Dataset excerpts =>
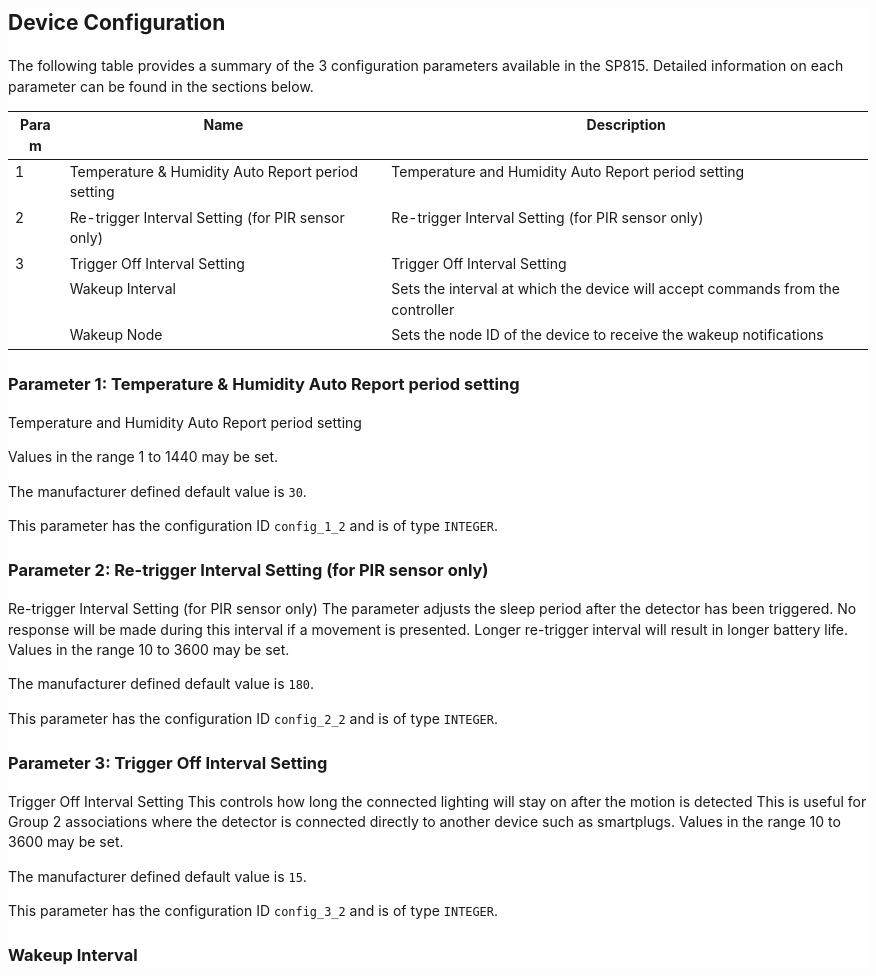 
## Device Configuration

The following table provides a summary of the 3 configuration parameters available in the SP815.
Detailed information on each parameter can be found in the sections below.

| Param | Name  | Description |
|-------|-------|-------------|
| 1 | Temperature & Humidity Auto Report period setting | Temperature and Humidity Auto Report period setting |
| 2 | Re-trigger Interval Setting (for PIR sensor only) | Re-trigger Interval Setting (for PIR sensor only) |
| 3 | Trigger Off Interval Setting | Trigger Off Interval Setting |
|  | Wakeup Interval | Sets the interval at which the device will accept commands from the controller |
|  | Wakeup Node | Sets the node ID of the device to receive the wakeup notifications |

### Parameter 1: Temperature & Humidity Auto Report period setting

Temperature and Humidity Auto Report period setting

Values in the range 1 to 1440 may be set.

The manufacturer defined default value is ```30```.

This parameter has the configuration ID ```config_1_2``` and is of type ```INTEGER```.


### Parameter 2: Re-trigger Interval Setting (for PIR sensor only)

Re-trigger Interval Setting (for PIR sensor only)
The parameter adjusts the sleep period after the detector has been triggered. No response will be made during this interval if a movement is presented. Longer re-trigger interval will result in longer battery life.
Values in the range 10 to 3600 may be set.

The manufacturer defined default value is ```180```.

This parameter has the configuration ID ```config_2_2``` and is of type ```INTEGER```.


### Parameter 3: Trigger Off Interval Setting

Trigger Off Interval Setting
This controls how long the connected lighting will stay on after the motion is detected This is useful for Group 2 associations where the detector is connected directly to another device such as smartplugs.
Values in the range 10 to 3600 may be set.

The manufacturer defined default value is ```15```.

This parameter has the configuration ID ```config_3_2``` and is of type ```INTEGER```.

### Wakeup Interval
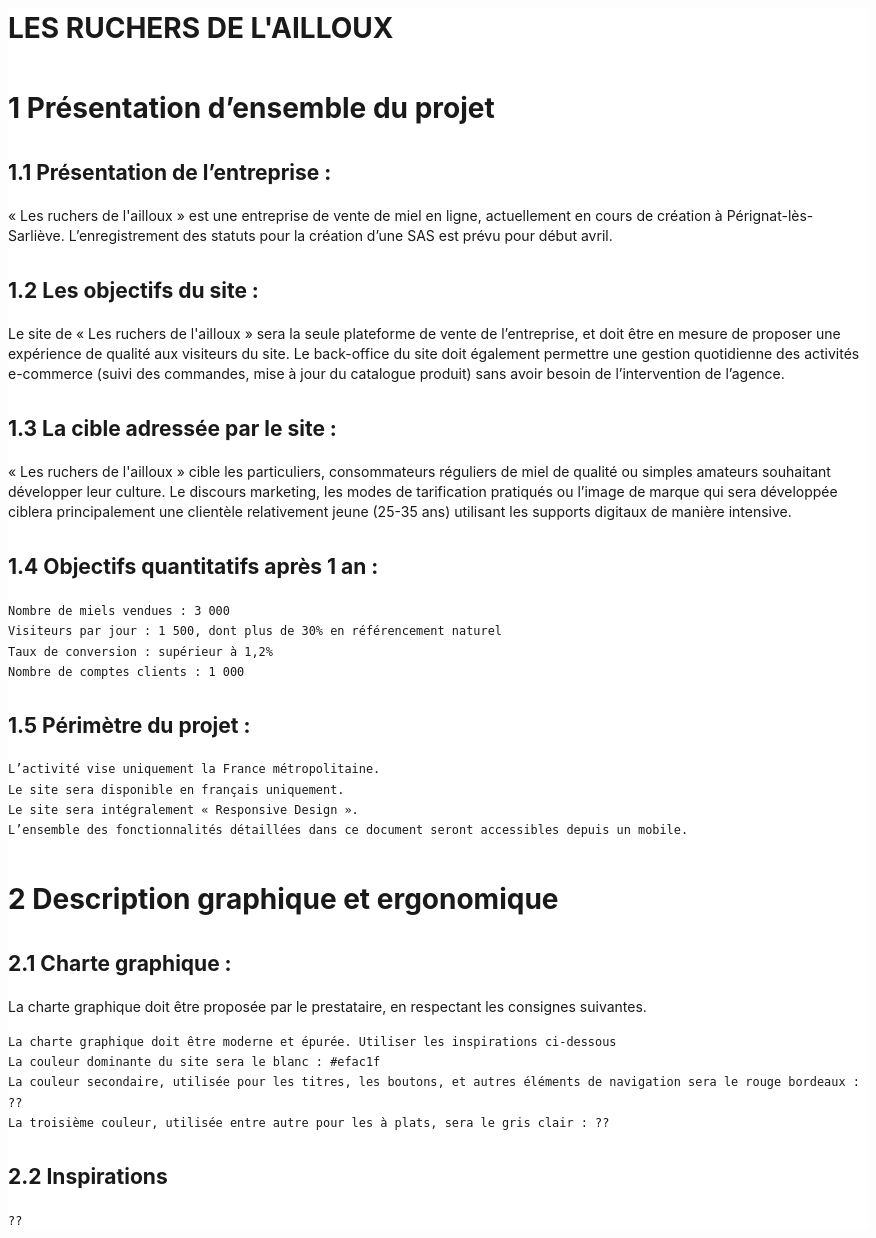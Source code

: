 # LES RUCHERS DE L'AILLOUX
# 1 Présentation d’ensemble du projet
## 1.1 Présentation de l’entreprise :

« Les ruchers de l'ailloux » est une entreprise de vente de miel en ligne, actuellement en cours de création à Pérignat-lès-Sarliève. L’enregistrement des statuts pour la création d’une SAS est prévu pour début avril.

## 1.2 Les objectifs du site :
Le site de « Les ruchers de l'ailloux » sera la seule plateforme de vente de l’entreprise, et doit être en mesure de proposer une expérience de qualité aux visiteurs du site. Le back-office du site doit également permettre une gestion quotidienne des activités e-commerce (suivi des commandes, mise à jour du catalogue produit) sans avoir besoin de l’intervention de l’agence.

## 1.3 La cible adressée par le site :
« Les ruchers de l'ailloux » cible les particuliers, consommateurs réguliers de miel de qualité ou simples amateurs souhaitant développer leur culture. Le discours marketing, les modes de tarification pratiqués ou l’image de marque qui sera développée ciblera principalement une clientèle relativement jeune (25-35 ans) utilisant les supports digitaux de manière intensive.

## 1.4 Objectifs quantitatifs après 1 an :
    Nombre de miels vendues : 3 000
    Visiteurs par jour : 1 500, dont plus de 30% en référencement naturel
    Taux de conversion : supérieur à 1,2%
    Nombre de comptes clients : 1 000

## 1.5 Périmètre du projet :
    L’activité vise uniquement la France métropolitaine.
    Le site sera disponible en français uniquement.
    Le site sera intégralement « Responsive Design ».
    L’ensemble des fonctionnalités détaillées dans ce document seront accessibles depuis un mobile.

# 2 Description graphique et ergonomique
## 2.1 Charte graphique :
La charte graphique doit être proposée par le prestataire, en respectant les consignes suivantes.

    La charte graphique doit être moderne et épurée. Utiliser les inspirations ci-dessous
    La couleur dominante du site sera le blanc : #efac1f
    La couleur secondaire, utilisée pour les titres, les boutons, et autres éléments de navigation sera le rouge bordeaux : ??
    La troisième couleur, utilisée entre autre pour les à plats, sera le gris clair : ??

## 2.2 Inspirations
    ??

Try it =>
The reply should hold every line of the records unchanged and no pictures.

Answer box =>
## Device Configuration

The following table provides a summary of the 3 configuration parameters available in the SP815.
Detailed information on each parameter can be found in the sections below.

| Param | Name  | Description |
|-------|-------|-------------|
| 1 | Temperature & Humidity Auto Report period setting | Temperature and Humidity Auto Report period setting |
| 2 | Re-trigger Interval Setting (for PIR sensor only) | Re-trigger Interval Setting (for PIR sensor only) |
| 3 | Trigger Off Interval Setting | Trigger Off Interval Setting |
|  | Wakeup Interval | Sets the interval at which the device will accept commands from the controller |
|  | Wakeup Node | Sets the node ID of the device to receive the wakeup notifications |

### Parameter 1: Temperature & Humidity Auto Report period setting

Temperature and Humidity Auto Report period setting

Values in the range 1 to 1440 may be set.

The manufacturer defined default value is ```30```.

This parameter has the configuration ID ```config_1_2``` and is of type ```INTEGER```.


### Parameter 2: Re-trigger Interval Setting (for PIR sensor only)

Re-trigger Interval Setting (for PIR sensor only)
The parameter adjusts the sleep period after the detector has been triggered. No response will be made during this interval if a movement is presented. Longer re-trigger interval will result in longer battery life.
Values in the range 10 to 3600 may be set.

The manufacturer defined default value is ```180```.

This parameter has the configuration ID ```config_2_2``` and is of type ```INTEGER```.


### Parameter 3: Trigger Off Interval Setting

Trigger Off Interval Setting
This controls how long the connected lighting will stay on after the motion is detected This is useful for Group 2 associations where the detector is connected directly to another device such as smartplugs.
Values in the range 10 to 3600 may be set.

The manufacturer defined default value is ```15```.

This parameter has the configuration ID ```config_3_2``` and is of type ```INTEGER```.

### Wakeup Interval
Source code

: # LES RUCHERS DE L'AILLOUX
# 1 Présentation d’ensemble du projet
## 1.1 Présentation de l’entreprise :

« Les ruchers de l'ailloux » est une entreprise de vente de miel en ligne, actuellement en cours de création à Pérignat-lès-Sarliève. L’enregistrement des statuts pour la création d’une SAS est prévu pour début avril.

## 1.2 Les objectifs du site :
Le site de « Les ruchers de l'ailloux » sera la seule plateforme de vente de l’entreprise, et doit être en mesure de proposer une expérience de qualité aux visiteurs du site. Le back-office du site doit également permettre une gestion quotidienne des activités e-commerce (suivi des commandes, mise à jour du catalogue produit) sans avoir besoin de l’intervention de l’agence.

## 1.3 La cible adressée par le site :
« Les ruchers de l'ailloux » cible les particuliers, consommateurs réguliers de miel de qualité ou simples amateurs souhaitant développer leur culture. Le discours marketing, les modes de tarification pratiqués ou l’image de marque qui sera développée ciblera principalement une clientèle relativement jeune (25-35 ans) utilisant les supports digitaux de manière intensive.

## 1.4 Objectifs quantitatifs après 1 an :
    Nombre de miels vendues : 3 000
    Visiteurs par jour : 1 500, dont plus de 30% en référencement naturel
    Taux de conversion : supérieur à 1,2%
    Nombre de comptes clients : 1 000

## 1.5 Périmètre du projet :
    L’activité vise uniquement la France métropolitaine.
    Le site sera disponible en français uniquement.
    Le site sera intégralement « Responsive Design ».
    L’ensemble des fonctionnalités détaillées dans ce document seront accessibles depuis un mobile.

# 2 Description graphique et ergonomique
## 2.1 Charte graphique :
La charte graphique doit être proposée par le prestataire, en respectant les consignes suivantes.

    La charte graphique doit être moderne et épurée. Utiliser les inspirations ci-dessous
    La couleur dominante du site sera le blanc : #efac1f
    La couleur secondaire, utilisée pour les titres, les boutons, et autres éléments de navigation sera le rouge bordeaux : ??
    La troisième couleur, utilisée entre autre pour les à plats, sera le gris clair : ??

## 2.2 Inspirations
    ??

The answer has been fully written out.